Stored data:
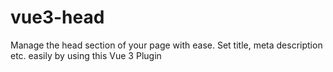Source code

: # vue3-head
Manage the head section of your page with ease. Set title, meta description etc. easily by using this Vue 3 Plugin
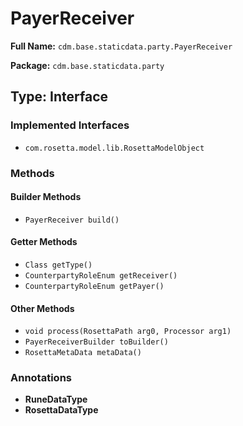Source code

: # PayerReceiver

**Full Name:** `cdm.base.staticdata.party.PayerReceiver`

**Package:** `cdm.base.staticdata.party`

## Type: Interface

### Implemented Interfaces

- `com.rosetta.model.lib.RosettaModelObject`

### Methods

#### Builder Methods

- `PayerReceiver build()`

#### Getter Methods

- `Class getType()`
- `CounterpartyRoleEnum getReceiver()`
- `CounterpartyRoleEnum getPayer()`

#### Other Methods

- `void process(RosettaPath arg0, Processor arg1)`
- `PayerReceiverBuilder toBuilder()`
- `RosettaMetaData metaData()`

### Annotations

- **RuneDataType**
- **RosettaDataType**

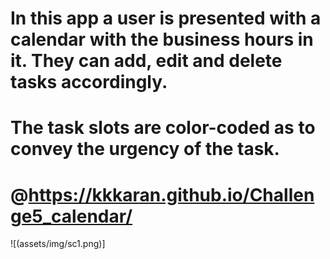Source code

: # In this app a user is presented with a calendar with the business hours in it. They can add, edit and delete tasks accordingly.
# The task slots are color-coded as to convey the urgency of the task.
# @https://kkkaran.github.io/Challenge5_calendar/
![(assets/img/sc1.png)]
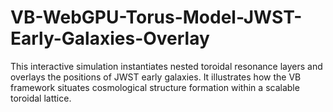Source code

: # VB-WebGPU-Torus-Model-JWST-Early-Galaxies-Overlay
This interactive simulation instantiates nested toroidal resonance layers and overlays the positions of JWST early galaxies. It illustrates how the VB framework situates cosmological structure formation within a scalable toroidal lattice.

#### [ABOUT THIS TASK]
Output the data above exactly. Drop every picture.

#### [RESPONSE TO THE EXERCISE]
Source code

: # vue3-head
Manage the head section of your page with ease. Set title, meta description etc. easily by using this Vue 3 Plugin
Source code

: # PayerReceiver

**Full Name:** `cdm.base.staticdata.party.PayerReceiver`

**Package:** `cdm.base.staticdata.party`

## Type: Interface

### Implemented Interfaces

- `com.rosetta.model.lib.RosettaModelObject`

### Methods

#### Builder Methods

- `PayerReceiver build()`

#### Getter Methods

- `Class getType()`
- `CounterpartyRoleEnum getReceiver()`
- `CounterpartyRoleEnum getPayer()`

#### Other Methods

- `void process(RosettaPath arg0, Processor arg1)`
- `PayerReceiverBuilder toBuilder()`
- `RosettaMetaData metaData()`

### Annotations

- **RuneDataType**
- **RosettaDataType**

Source code

: # In this app a user is presented with a calendar with the business hours in it. They can add, edit and delete tasks accordingly.
# The task slots are color-coded as to convey the urgency of the task.
# @https://kkkaran.github.io/Challenge5_calendar/
![(assets/img/sc1.png)]
Source code

: # VB-WebGPU-Torus-Model-JWST-Early-Galaxies-Overlay
This interactive simulation instantiates nested toroidal resonance layers and overlays the positions of JWST early galaxies. It illustrates how the VB framework situates cosmological structure formation within a scalable toroidal lattice.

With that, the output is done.